=== DATA FOR THIS TASK ===

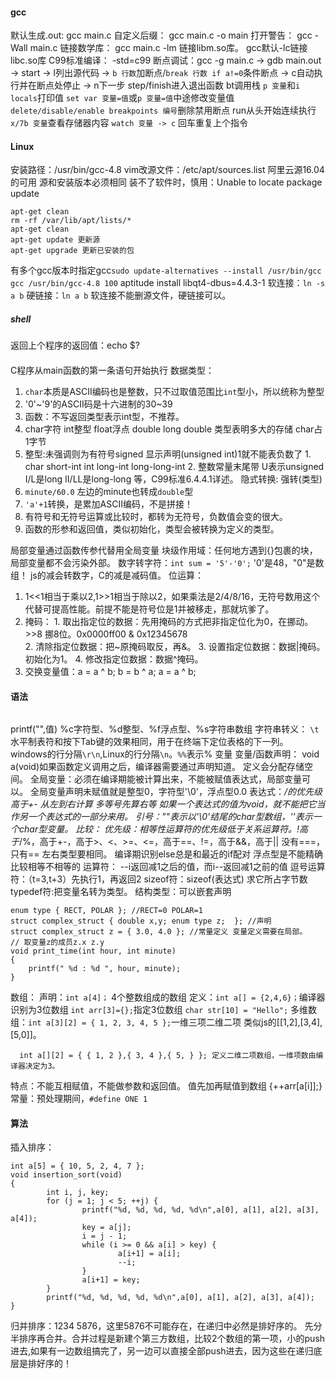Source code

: #### gcc
默认生成.out: gcc main.c 
自定义后缀： gcc main.c -o main 
打开警告： gcc -Wall main.c
链接数学库： gcc main.c -lm 链接libm.so库。   gcc默认-lc链接libc.so库
C99标准编译： -std=c99
断点调试：gcc -g main.c -> gdb main.out -> start -> l列出源代码 -> `b 行数`加断点/`break 行数 if a!=0`条件断点 -> c自动执行并在断点处停止 -> 
 n下一步 step/finish进入退出函数 bt调用栈 `p 变量`和`i locals`打印值 `set var 变量=值`或`p 变量=值`中途修改变量值 `delete/disable/enable breakpoints 编号`删除禁用断点 run从头开始连续执行 `x/7b 变量`查看存储器内容 `watch 变量 -> c` 回车重复上个指令 
#### Linux
安装路径：/usr/bin/gcc-4.8
vim改源文件：/etc/apt/sources.list 阿里云源16.04的可用 源和安装版本必须相同
装不了软件时，慎用：Unable to locate package update
```
apt-get clean
rm -rf /var/lib/apt/lists/*
apt-get clean
apt-get update 更新源
apt-get upgrade 更新已安装的包
```
有多个gcc版本时指定gcc`sudo update-alternatives --install /usr/bin/gcc gcc /usr/bin/gcc-4.8 100`
aptitude install libqt4-dbus=4.4.3-1
软连接：`ln -s a b` 硬链接：`ln a b` 软连接不能删源文件，硬链接可以。
##### shell
返回上个程序的返回值：echo $?
####
C程序从main函数的第一条语句开始执行
数据类型：
  1. `char`本质是ASCII编码也是整数，只不过取值范围比`int`型小，所以统称为整型
  2. '0'~'9'的ASCII码是十六进制的30~39
  3. 函数：不写返回类型表示int型，不推荐。
  4. char字符 int整型 float浮点 double  long double 类型表明多大的存储 char占1字节
  5. 整型:未强调则为有符号signed 显示声明(unsigned int)1就不能表负数了
    1. char short-int int long-int long-long-int
    2. 整数常量末尾带 U表示unsigned I/L是long II/LL是long-long 等，C99标准6.4.4.1详述。
隐式转换:        强转(类型)
  1. `minute/60.0` 左边的minute也转成`double`型
  2. `'a'+1`转换，是累加ASCII编码，不是拼接！
  3. 有符号和无符号运算或比较时，都转为无符号，负数值会变的很大。
  4. 函数的形参和返回值，类似初始化，类型会被转换为定义的类型。

局部变量通过函数传参代替用全局变量
块级作用域：任何地方遇到{}包裹的块，局部变量都不会污染外部。
数字转字符：`int sum = '5'-'0';`  '0'是48，"0"是数组！ js的减会转数字，C的减是减码值。
位运算：
  1. 1<<1相当于乘以2,1>>1相当于除以2，如果乘法是2/4/8/16，无符号数用这个代替可提高性能。前提不能是符号位是1并被移走，那就坑爹了。
  2. 掩码： 
    1. 取出指定位的数据：先用掩码的方式把非指定位化为0，在挪动。 >>8 挪8位。0x0000ff00 & 0x12345678  
    2. 清除指定位数据：把~原掩码取反，再&。 
    3. 设置指定位数据：数据|掩码。初始化为1。 
    4. 修改指定位数据：数据^掩码。
  3. 交换变量值：a = a ^ b; b = b ^ a; a = a ^ b;
#### 语法
```

```
printf("",值) %c字符型、%d整型、%f浮点型、%s字符串数组
字符串转义： `\t`水平制表符和按下Tab键的效果相同，用于在终端下定位表格的下一列。 windows的行分隔`\r\n`,Linux的行分隔`\n`。`%%`表示%
变量
  变量/函数声明： void a(void)如果函数定义调用之后，编译器需要通过声明知道。
  定义会分配存储空间。
  全局变量：必须在编译期能被计算出来，不能被赋值表达式，局部变量可以。 全局变量声明未赋值就是整型0，字符型'\0'，浮点型0.0
表达式：*/的优先级高于+- 从左到右计算 多等号先算右等 如果一个表达式的值为void，就不能把它当作另一个表达式的一部分来用。
引号：""表示以'\0'结尾的char型数组，''表示一个char型变量。
比较：
  优先级：相等性运算符的优先级低于关系运算符。!高于*/%，高于+-，高于>、<、>=、<=，高于==、!=，高于&&，高于||
  没有===，只有==
  左右类型要相同。
  编译期识别else总是和最近的if配对
  浮点型是不能精确比较相等不相等的
运算符：
  --i返回减1之后的值，而i--返回减1之前的值
  逗号运算符：（t=3,t+3）先执行1，再返回2
  sizeof符：sizeof(表达式) 求它所占字节数
  typedef符:把变量名转为类型。
结构类型：可以嵌套声明
```
enum type { RECT, POLAR }; //RECT=0 POLAR=1
struct complex_struct { double x,y; enum type z;  }; //声明
struct complex_struct z = { 3.0, 4.0 }; //常量定义 变量定义需要在局部。
// 取变量z的成员z.x z.y
void print_time(int hour, int minute)
{
	printf(" %d : %d ", hour, minute);
}
```
数组：
  声明：`int a[4]；` 4个整数组成的数组
  定义：`int a[] = {2,4,6}；`编译器识别为3位数组  `int arr[3]={};`指定3位数组 `char str[10] = "Hello";` 
  多维数组：`int a[3][2] = { 1, 2, 3, 4, 5 };`一维三项二维二项 类似js的[[1,2],[3,4],[5,0]]。 
```
  int a[][2] = { { 1, 2 },{ 3, 4 },{ 5, } }; 定义二维二项数组，一维项数由编译器决定为3。
```
  特点：不能互相赋值，不能做参数和返回值。
  值先加再赋值到数组 {++arr[a[i]];} 
常量：预处理期间，`#define ONE 1`

#### 算法
插入排序：
```
int a[5] = { 10, 5, 2, 4, 7 };
void insertion_sort(void)
{
        int i, j, key;
        for (j = 1; j < 5; ++j) {
                printf("%d, %d, %d, %d, %d\n",a[0], a[1], a[2], a[3], a[4]);
                key = a[j];
                i = j - 1;
                while (i >= 0 && a[i] > key) {
                        a[i+1] = a[i];
                        --i;
                }
                a[i+1] = key;
        }
        printf("%d, %d, %d, %d, %d\n",a[0], a[1], a[2], a[3], a[4]);
}
```
归并排序：1234 5876，这里5876不可能存在，在递归中必然是排好序的。 先分半排序再合并。合并过程是新建个第三方数组，比较2个数组的第一项，小的push进去,如果有一边数组搞完了，另一边可以直接全部push进去，因为这些在递归底层是排好序的！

===

Would you output, from the records above, exactly the run of lines that starts at the line containing "3. 函数：不写返回类型表示int型，不推荐。" and ends at the line containing "优先级：相等性运算符的优先级", and only that run?

■ SOLUTION TO THE EXERCISE:
  3. 函数：不写返回类型表示int型，不推荐。
  4. char字符 int整型 float浮点 double  long double 类型表明多大的存储 char占1字节
  5. 整型:未强调则为有符号signed 显示声明(unsigned int)1就不能表负数了
    1. char short-int int long-int long-long-int
    2. 整数常量末尾带 U表示unsigned I/L是long II/LL是long-long 等，C99标准6.4.4.1详述。
隐式转换:        强转(类型)
  1. `minute/60.0` 左边的minute也转成`double`型
  2. `'a'+1`转换，是累加ASCII编码，不是拼接！
  3. 有符号和无符号运算或比较时，都转为无符号，负数值会变的很大。
  4. 函数的形参和返回值，类似初始化，类型会被转换为定义的类型。

局部变量通过函数传参代替用全局变量
块级作用域：任何地方遇到{}包裹的块，局部变量都不会污染外部。
数字转字符：`int sum = '5'-'0';`  '0'是48，"0"是数组！ js的减会转数字，C的减是减码值。
位运算：
  1. 1<<1相当于乘以2,1>>1相当于除以2，如果乘法是2/4/8/16，无符号数用这个代替可提高性能。前提不能是符号位是1并被移走，那就坑爹了。
  2. 掩码： 
    1. 取出指定位的数据：先用掩码的方式把非指定位化为0，在挪动。 >>8 挪8位。0x0000ff00 & 0x12345678  
    2. 清除指定位数据：把~原掩码取反，再&。 
    3. 设置指定位数据：数据|掩码。初始化为1。 
    4. 修改指定位数据：数据^掩码。
  3. 交换变量值：a = a ^ b; b = b ^ a; a = a ^ b;
#### 语法
```

```
printf("",值) %c字符型、%d整型、%f浮点型、%s字符串数组
字符串转义： `\t`水平制表符和按下Tab键的效果相同，用于在终端下定位表格的下一列。 windows的行分隔`\r\n`,Linux的行分隔`\n`。`%%`表示%
变量
  变量/函数声明： void a(void)如果函数定义调用之后，编译器需要通过声明知道。
  定义会分配存储空间。
  全局变量：必须在编译期能被计算出来，不能被赋值表达式，局部变量可以。 全局变量声明未赋值就是整型0，字符型'\0'，浮点型0.0
表达式：*/的优先级高于+- 从左到右计算 多等号先算右等 如果一个表达式的值为void，就不能把它当作另一个表达式的一部分来用。
引号：""表示以'\0'结尾的char型数组，''表示一个char型变量。
比较：
  优先级：相等性运算符的优先级低于关系运算符。!高于*/%，高于+-，高于>、<、>=、<=，高于==、!=，高于&&，高于||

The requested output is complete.